To keep the F-16 family of fighters running at top performance, operating air forces worldwide are implementing various upgrading programs. The Common Configuration Implementation Program (CCIP) provides a high degree of commonality in hardware and software, thus improving operational flexibility, logistics support and reducing life cycle costs, training. After receiving the F-16 CCIP upgrade, and the M3/3+ software enhancement, USAF Block 40/42s and 50/52s and NATO’s F-16s will have common core avionics and software. With the recent software upgrade, these aircraft will have the capability to deploy support smart weapons with inertial, GPS and laser guidance systems, supporting advanced weapons such as the GBU-31 Joint Direct Attack Munition (JDAM), AGM-154 Joint Stand-Off Weapon (JSOW), CBU-103/104/105 Wind-Corrected Munitions Dispenser (WCMD) and EGBU-27 enhanced laser-guided bomb.

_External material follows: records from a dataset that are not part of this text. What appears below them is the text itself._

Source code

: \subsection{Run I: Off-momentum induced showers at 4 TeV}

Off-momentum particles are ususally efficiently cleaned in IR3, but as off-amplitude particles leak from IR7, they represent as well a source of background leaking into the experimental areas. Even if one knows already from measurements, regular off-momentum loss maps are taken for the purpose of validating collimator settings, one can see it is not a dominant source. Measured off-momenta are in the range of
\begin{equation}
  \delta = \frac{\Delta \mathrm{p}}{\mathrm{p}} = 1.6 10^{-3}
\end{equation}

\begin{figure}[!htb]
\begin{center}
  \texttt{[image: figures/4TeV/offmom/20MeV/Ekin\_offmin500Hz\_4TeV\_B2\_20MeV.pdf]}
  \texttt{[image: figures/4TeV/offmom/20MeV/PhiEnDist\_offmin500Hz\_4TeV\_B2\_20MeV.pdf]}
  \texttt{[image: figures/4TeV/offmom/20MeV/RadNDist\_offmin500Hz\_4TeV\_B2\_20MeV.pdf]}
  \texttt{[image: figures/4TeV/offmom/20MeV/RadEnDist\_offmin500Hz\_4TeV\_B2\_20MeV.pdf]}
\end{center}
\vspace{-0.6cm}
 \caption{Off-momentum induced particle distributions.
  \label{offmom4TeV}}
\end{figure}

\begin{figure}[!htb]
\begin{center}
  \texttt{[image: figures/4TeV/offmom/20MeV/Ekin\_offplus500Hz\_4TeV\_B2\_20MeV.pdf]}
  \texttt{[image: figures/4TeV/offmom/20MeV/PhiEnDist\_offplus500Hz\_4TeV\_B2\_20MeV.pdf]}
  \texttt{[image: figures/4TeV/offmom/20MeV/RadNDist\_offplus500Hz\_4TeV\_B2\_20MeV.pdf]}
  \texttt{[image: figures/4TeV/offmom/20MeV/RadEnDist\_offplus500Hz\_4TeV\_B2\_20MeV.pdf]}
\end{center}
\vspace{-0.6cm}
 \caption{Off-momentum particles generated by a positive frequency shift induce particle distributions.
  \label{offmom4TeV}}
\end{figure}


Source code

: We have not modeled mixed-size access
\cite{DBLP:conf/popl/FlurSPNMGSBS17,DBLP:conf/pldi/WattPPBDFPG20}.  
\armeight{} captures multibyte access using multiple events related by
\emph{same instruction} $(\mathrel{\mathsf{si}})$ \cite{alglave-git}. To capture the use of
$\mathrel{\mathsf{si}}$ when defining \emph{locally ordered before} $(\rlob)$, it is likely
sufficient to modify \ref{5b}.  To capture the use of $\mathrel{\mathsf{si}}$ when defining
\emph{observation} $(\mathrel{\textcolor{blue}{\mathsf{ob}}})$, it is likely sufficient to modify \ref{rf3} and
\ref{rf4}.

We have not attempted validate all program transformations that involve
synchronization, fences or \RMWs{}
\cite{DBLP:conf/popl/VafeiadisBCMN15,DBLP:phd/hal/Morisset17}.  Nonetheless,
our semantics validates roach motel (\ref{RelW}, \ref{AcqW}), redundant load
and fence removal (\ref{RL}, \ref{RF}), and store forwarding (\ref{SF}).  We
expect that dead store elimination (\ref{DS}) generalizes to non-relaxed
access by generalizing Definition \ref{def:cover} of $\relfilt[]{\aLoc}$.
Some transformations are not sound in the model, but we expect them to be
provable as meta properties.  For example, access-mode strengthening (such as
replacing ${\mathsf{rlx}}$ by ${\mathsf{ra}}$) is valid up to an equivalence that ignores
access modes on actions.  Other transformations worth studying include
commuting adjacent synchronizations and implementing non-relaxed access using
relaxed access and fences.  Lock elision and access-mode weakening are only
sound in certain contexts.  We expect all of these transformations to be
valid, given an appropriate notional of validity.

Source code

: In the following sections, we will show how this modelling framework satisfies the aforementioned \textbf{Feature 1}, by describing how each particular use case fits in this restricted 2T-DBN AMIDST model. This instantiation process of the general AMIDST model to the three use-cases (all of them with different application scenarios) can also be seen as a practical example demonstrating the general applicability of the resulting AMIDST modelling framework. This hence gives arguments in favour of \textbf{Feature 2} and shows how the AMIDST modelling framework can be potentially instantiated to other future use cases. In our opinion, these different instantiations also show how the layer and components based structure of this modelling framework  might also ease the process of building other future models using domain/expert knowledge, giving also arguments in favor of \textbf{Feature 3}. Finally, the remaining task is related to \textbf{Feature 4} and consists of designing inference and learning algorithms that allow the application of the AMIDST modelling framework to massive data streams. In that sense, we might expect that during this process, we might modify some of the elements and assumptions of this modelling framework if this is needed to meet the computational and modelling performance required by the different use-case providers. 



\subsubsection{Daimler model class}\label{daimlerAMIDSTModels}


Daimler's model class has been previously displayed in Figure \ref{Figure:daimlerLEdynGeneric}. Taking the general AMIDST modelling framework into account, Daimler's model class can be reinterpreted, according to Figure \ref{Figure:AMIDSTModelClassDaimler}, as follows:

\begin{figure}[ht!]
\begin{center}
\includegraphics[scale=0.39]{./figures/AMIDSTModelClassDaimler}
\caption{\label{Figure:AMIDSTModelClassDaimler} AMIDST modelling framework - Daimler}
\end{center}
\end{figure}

Up to 650 Block 40/42 aircraft of the USAF and US Air National Guard are being upgraded under this program. The upgrades also provide a high degree of commonality and convergence of existing fleets with new production F-16s built for international customers, and with the F-16 Mid-Life Update being performed on 400 F-16A/Bs operated by five European NATO partners. The program is divided into phases: Phase I and IA for the initial systems to Block 50/52 aircraft; Phase II for the full modification to Block 50/52 aircraft; and Phase III for the full modification to Block 40/42 aircraft.
European MLU Upgrades
Another upgrade is the F-16A/B Mid-Life Update (MLU) implemented in various phases by NATO air forces operating the F-16 – Belgium, Denmark, the Netherlands, Norway and Portugal. The latest MLU upgrade is focusing primarily in avionic modernization, and include Block 50 F-16C/D-style cockpit with color multifunction displays, modular mission computer, APG-66(V)2 radar update, integration of a digital terrain system, global positioning system (GPS), advanced identification friend or foe (IFF), improved data modem data link, installation of an electronic warfare management system, and provisions for a reconnaissance pod and a helmet-mounted display. A upgrade of the Portuguese Air Force F-16A/B aircraft included this MLU Phase II also included the Falcon UP/Falcon STAR structural upgrades, and F100-PW-220E engine upgrades. Further upgrades to the Portuguese aircraft included a night identification light, dedicated electronic warfare MUX bus, additional chaff/flare dispensers and provisions for an internal missile warning system and a flight analyzer/air combat evaluation/voice and data recorder.
Israeli F-16 Upgrades
Most of Israel’s F-16s have already undergone the Falcon-UP service life extension program, performed both by the IAF support center and IAI. Other modernizations included the installation of internal ACMI systems (in F-16As) associated with ground debriefing systems (similar but less sophisticated as the F-16I SIMNET). Also implemented are adaptations for Israeli weapons and systems, such as the EW systems, Python 4 missiles carrying capability, communications, data-links, etc. Another upgrade program called ACE program is proposed by a consortium of Israeli companies for early models Block 10 – 30 aircraft. ACE integrates a new multi-mission radar from Elta (EL/M-2032), improved core avionics, a modern color glass cockpit and helmet mounted sight, introduction of new weapons capabilities, advanced EW systems, fuel increase options and other avionic upgrades.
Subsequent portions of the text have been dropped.